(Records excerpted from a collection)
◇ ◇ ◇ ◇ ◇ ◇ ◇

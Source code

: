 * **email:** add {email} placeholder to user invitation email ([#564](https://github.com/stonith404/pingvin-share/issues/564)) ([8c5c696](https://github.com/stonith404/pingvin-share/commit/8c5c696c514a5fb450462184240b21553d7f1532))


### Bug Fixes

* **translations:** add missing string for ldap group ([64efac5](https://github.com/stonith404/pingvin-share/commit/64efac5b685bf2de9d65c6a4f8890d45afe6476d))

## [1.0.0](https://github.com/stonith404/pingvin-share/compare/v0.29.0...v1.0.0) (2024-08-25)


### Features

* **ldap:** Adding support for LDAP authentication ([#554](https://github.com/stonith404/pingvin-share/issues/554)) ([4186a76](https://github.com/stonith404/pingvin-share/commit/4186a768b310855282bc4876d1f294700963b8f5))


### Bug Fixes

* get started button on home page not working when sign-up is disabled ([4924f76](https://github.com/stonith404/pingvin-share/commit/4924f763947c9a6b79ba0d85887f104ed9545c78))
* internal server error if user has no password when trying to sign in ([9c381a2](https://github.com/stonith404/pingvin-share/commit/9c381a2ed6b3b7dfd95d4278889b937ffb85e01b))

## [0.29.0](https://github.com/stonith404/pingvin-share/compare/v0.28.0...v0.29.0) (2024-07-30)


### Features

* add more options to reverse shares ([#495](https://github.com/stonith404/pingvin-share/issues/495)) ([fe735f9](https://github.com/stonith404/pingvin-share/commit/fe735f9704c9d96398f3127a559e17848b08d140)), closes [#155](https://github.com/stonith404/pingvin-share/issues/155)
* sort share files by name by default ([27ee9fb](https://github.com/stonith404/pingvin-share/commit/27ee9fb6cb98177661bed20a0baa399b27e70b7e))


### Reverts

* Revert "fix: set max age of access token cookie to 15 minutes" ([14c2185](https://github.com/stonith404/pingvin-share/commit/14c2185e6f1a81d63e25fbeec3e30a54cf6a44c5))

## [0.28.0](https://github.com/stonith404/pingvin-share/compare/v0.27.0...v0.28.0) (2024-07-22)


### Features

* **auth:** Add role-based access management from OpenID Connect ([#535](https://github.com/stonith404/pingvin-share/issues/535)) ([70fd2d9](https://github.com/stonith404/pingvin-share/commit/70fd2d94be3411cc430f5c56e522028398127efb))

◇ ◇ ◇ ◇ ◇ ◇ ◇

Exercise description >>
Could you write out all the entries exactly as given?

Expected output >>
Source code

: * **email:** add {email} placeholder to user invitation email ([#564](https://github.com/stonith404/pingvin-share/issues/564)) ([8c5c696](https://github.com/stonith404/pingvin-share/commit/8c5c696c514a5fb450462184240b21553d7f1532))


### Bug Fixes

* **translations:** add missing string for ldap group ([64efac5](https://github.com/stonith404/pingvin-share/commit/64efac5b685bf2de9d65c6a4f8890d45afe6476d))

## [1.0.0](https://github.com/stonith404/pingvin-share/compare/v0.29.0...v1.0.0) (2024-08-25)


### Features

* **ldap:** Adding support for LDAP authentication ([#554](https://github.com/stonith404/pingvin-share/issues/554)) ([4186a76](https://github.com/stonith404/pingvin-share/commit/4186a768b310855282bc4876d1f294700963b8f5))


### Bug Fixes

* get started button on home page not working when sign-up is disabled ([4924f76](https://github.com/stonith404/pingvin-share/commit/4924f763947c9a6b79ba0d85887f104ed9545c78))
* internal server error if user has no password when trying to sign in ([9c381a2](https://github.com/stonith404/pingvin-share/commit/9c381a2ed6b3b7dfd95d4278889b937ffb85e01b))

## [0.29.0](https://github.com/stonith404/pingvin-share/compare/v0.28.0...v0.29.0) (2024-07-30)


### Features

* add more options to reverse shares ([#495](https://github.com/stonith404/pingvin-share/issues/495)) ([fe735f9](https://github.com/stonith404/pingvin-share/commit/fe735f9704c9d96398f3127a559e17848b08d140)), closes [#155](https://github.com/stonith404/pingvin-share/issues/155)
* sort share files by name by default ([27ee9fb](https://github.com/stonith404/pingvin-share/commit/27ee9fb6cb98177661bed20a0baa399b27e70b7e))


### Reverts

* Revert "fix: set max age of access token cookie to 15 minutes" ([14c2185](https://github.com/stonith404/pingvin-share/commit/14c2185e6f1a81d63e25fbeec3e30a54cf6a44c5))

## [0.28.0](https://github.com/stonith404/pingvin-share/compare/v0.27.0...v0.28.0) (2024-07-22)


### Features

* **auth:** Add role-based access management from OpenID Connect ([#535](https://github.com/stonith404/pingvin-share/issues/535)) ([70fd2d9](https://github.com/stonith404/pingvin-share/commit/70fd2d94be3411cc430f5c56e522028398127efb))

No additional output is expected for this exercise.